The easiest way is arguably to test it on nofib.

We simply pass -ticky on compilation and +RTS -r -RTS when running the benchmarks. The full invocation then is:

make clean && make boot && make EXTRA_HC_OPTS="-ticky" SRC_RUNTEST_OPTS="+RTS -r -RTS"

Running the benchmarks then will create <executableName>.ticky files in the folder we started them in. We will just grep for our counters name across all the files to see if this is a super rare occurence or pretty common.

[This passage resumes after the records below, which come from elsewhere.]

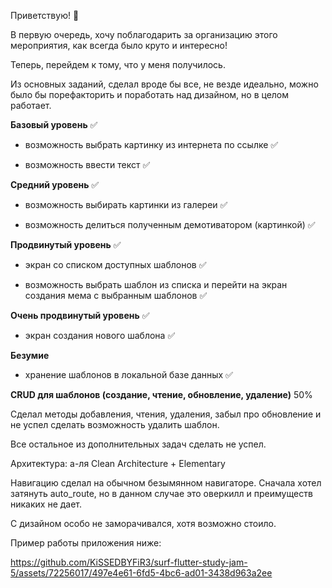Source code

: Приветствую! 👋

В первую очередь, хочу поблагодарить за организацию этого мероприятия, как всегда было круто и интересно!

Теперь, перейдем к тому, что у меня получилось.

Из основных заданий, сделал вроде бы все, не везде идеально, можно было бы порефакторить и поработать над дизайном, но в целом работает.

**Базовый уровень** ✅

* возможность выбрать картинку из интернета по ссылке ✅

* возможность ввести текст ✅

**Средний уровень** ✅

* возможность выбирать картинки из галереи ✅

* возможность делиться полученным демотиватором (картинкой) ✅

**Продвинутый уровень** ✅

* экран со списком доступных шаблонов ✅

* возможность выбрать шаблон из списка и перейти на экран создания мема с выбранным шаблонов ✅

**Очень продвинутый уровень** ✅

* экран создания нового шаблона ✅

**Безумие**

* хранение шаблонов в локальной базе данных ✅

**CRUD для шаблонов (создание, чтение, обновление, удаление)** 50%

Сделал методы добавления, чтения, удаления, забыл про обновление и не успел сделать возможность удалить шаблон.

Все остальное из дополнительных задач сделать не успел.

Архитектура: а-ля Clean Architecture + Elementary

Навигацию сделал на обычном безымянном навигаторе. Сначала хотел затянуть auto_route, но в данном случае это оверкилл и преимуществ никаких не дает.

С дизайном особо не заморачивался, хотя возможно стоило.

Пример работы приложения ниже:


https://github.com/KiSSEDBYFiR3/surf-flutter-study-jam-5/assets/72256017/497e4e61-6fd5-4bc6-ad01-3438d963a2ee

find nofib/ -name "*.ticky" -exec cat {} + | less | grep ENT_SINGLE_EVALD_ARG_ctr
        357 ENT_SINGLE_EVALD_ARG_ctr
          0 ENT_SINGLE_EVALD_ARG_ctr
          0 ENT_SINGLE_EVALD_ARG_ctr
      19684 ENT_SINGLE_EVALD_ARG_ctr
   11350500 ENT_SINGLE_EVALD_ARG_ctr
    2000000 ENT_SINGLE_EVALD_ARG_ctr
          0 ENT_SINGLE_EVALD_ARG_ctr
   44083000 ENT_SINGLE_EVALD_ARG_ctr
   51841700 ENT_SINGLE_EVALD_ARG_ctr
          0 ENT_SINGLE_EVALD_ARG_ctr
          0 ENT_SINGLE_EVALD_ARG_ctr
          0 ENT_SINGLE_EVALD_ARG_ctr
    3207600 ENT_SINGLE_EVALD_ARG_ctr
   38860600 ENT_SINGLE_EVALD_ARG_ctr
          0 ENT_SINGLE_EVALD_ARG_ctr
   28898018 ENT_SINGLE_EVALD_ARG_ctr
       7501 ENT_SINGLE_EVALD_ARG_ctr
   29307600 ENT_SINGLE_EVALD_ARG_ctr
    1715001 ENT_SINGLE_EVALD_ARG_ctr
    9181600 ENT_SINGLE_EVALD_ARG_ctr
     292433 ENT_SINGLE_EVALD_ARG_ctr
     910000 ENT_SINGLE_EVALD_ARG_ctr
    2852392 ENT_SINGLE_EVALD_ARG_ctr
   19317744 ENT_SINGLE_EVALD_ARG_ctr
   53611457 ENT_SINGLE_EVALD_ARG_ctr
   20488320 ENT_SINGLE_EVALD_ARG_ctr
   24227544 ENT_SINGLE_EVALD_ARG_ctr
   14727300 ENT_SINGLE_EVALD_ARG_ctr
   36950000 ENT_SINGLE_EVALD_ARG_ctr
    6956726 ENT_SINGLE_EVALD_ARG_ctr
   19065839 ENT_SINGLE_EVALD_ARG_ctr
     367599 ENT_SINGLE_EVALD_ARG_ctr
    3860002 ENT_SINGLE_EVALD_ARG_ctr
    6817064 ENT_SINGLE_EVALD_ARG_ctr
    6113200 ENT_SINGLE_EVALD_ARG_ctr
    2894700 ENT_SINGLE_EVALD_ARG_ctr
    1443603 ENT_SINGLE_EVALD_ARG_ctr
    5859305 ENT_SINGLE_EVALD_ARG_ctr
      11400 ENT_SINGLE_EVALD_ARG_ctr
   18547800 ENT_SINGLE_EVALD_ARG_ctr
    4720001 ENT_SINGLE_EVALD_ARG_ctr
   17240002 ENT_SINGLE_EVALD_ARG_ctr
    1380925 ENT_SINGLE_EVALD_ARG_ctr
   61236387 ENT_SINGLE_EVALD_ARG_ctr
   14336200 ENT_SINGLE_EVALD_ARG_ctr
    9254291 ENT_SINGLE_EVALD_ARG_ctr
   10237993 ENT_SINGLE_EVALD_ARG_ctr
    4080001 ENT_SINGLE_EVALD_ARG_ctr
    3560000 ENT_SINGLE_EVALD_ARG_ctr
     818500 ENT_SINGLE_EVALD_ARG_ctr
....................................

Looks pretty common at a glance!

Step5: Digging in

We now know:

Functions with just one argument are called pretty often.
If the argument is already evaluated we can improve on the performance.

But we have no idea if:

Evaluated arguments are common in these cases.
If the numbers above are actually high in the context of their benchmarks.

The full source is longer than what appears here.